Fidèle à ses habitudes, l’équipe de Postures remercie chaleureusement les membres des comités de rédaction et de correction qui travaillent bénévolement à créer un espace de diffusion riche et stimulant. Merci également aux partenaires financiers qui permettent depuis plusieurs années la publication d’une revue étudiante de qualité : Figura, le Centre de recherche sur le texte et l’imaginaire, l’Association facultaire des étudiantes et étudiants en arts (AFEA-UQAM), l’Association étudiante du module d’études littéraires (AEMEL-UQAM) et l’Association étudiante des cycles supérieurs en études littéraires (AECSEL- UQAM) donnent aux étudiantes et étudiants l’occasion de partager leurs travaux avec un lectorat informé.

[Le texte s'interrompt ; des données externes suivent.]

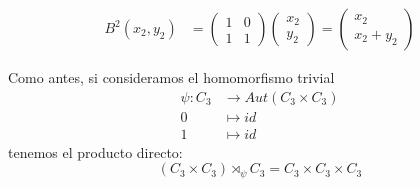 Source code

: \documentclass[a4paper, 11pt]{article}
\begin{document}
\begin{solucion}
\begin{align*}
        B^2(x_2,y_2) &= \left(
            \begin{array}{cc}
                1 & 0 \\
                1 & 1
            \end{array}
            \right) \left(
            \begin{array}{c}
                x_2 \\
                y_2
            \end{array}
            \right) = \left(
            \begin{array}{c}
                x_2 \\
                x_2+y_2
            \end{array}
            \right)
    \end{align*}

    Como antes, si consideramos el homomorfismo trivial
    \begin{align*}
        \psi : C_3 &\longrightarrow Aut(C_3 \times C_3) \\
        0 &\longmapsto id \\
        1 &\longmapsto id
    \end{align*}
    tenemos el producto directo:
    \[
    (C_3 \times C_3) \rtimes_{\psi} C_3 = C_3 \times C_3 \times C_3
    \]
  \end{solucion}
\end{document}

Merci, enfin, à Lucie Desjardins et à Sébastien Roldan, respectivement professeure au Département d’études littéraires et étudiant au doctorat en études littéraires à l’UQAM, qui signent l’avant-propos du présent numéro.

Bonne lecture !

 

Pour citer cet article: 

Gibeau, Ariane. 2012. « Présentation », Postures, Dossier « D'hier à demain : le rapport au(x) classique(s) », n°16, En ligne <http://revuepostures.com/fr/articles/presentation-16> (Consulté le xx / xx / xxxx). D’abord paru dans : Postures, Dossier « D'hier à demain : le rapport au(x) classique(s) », n°16, p. 9-12.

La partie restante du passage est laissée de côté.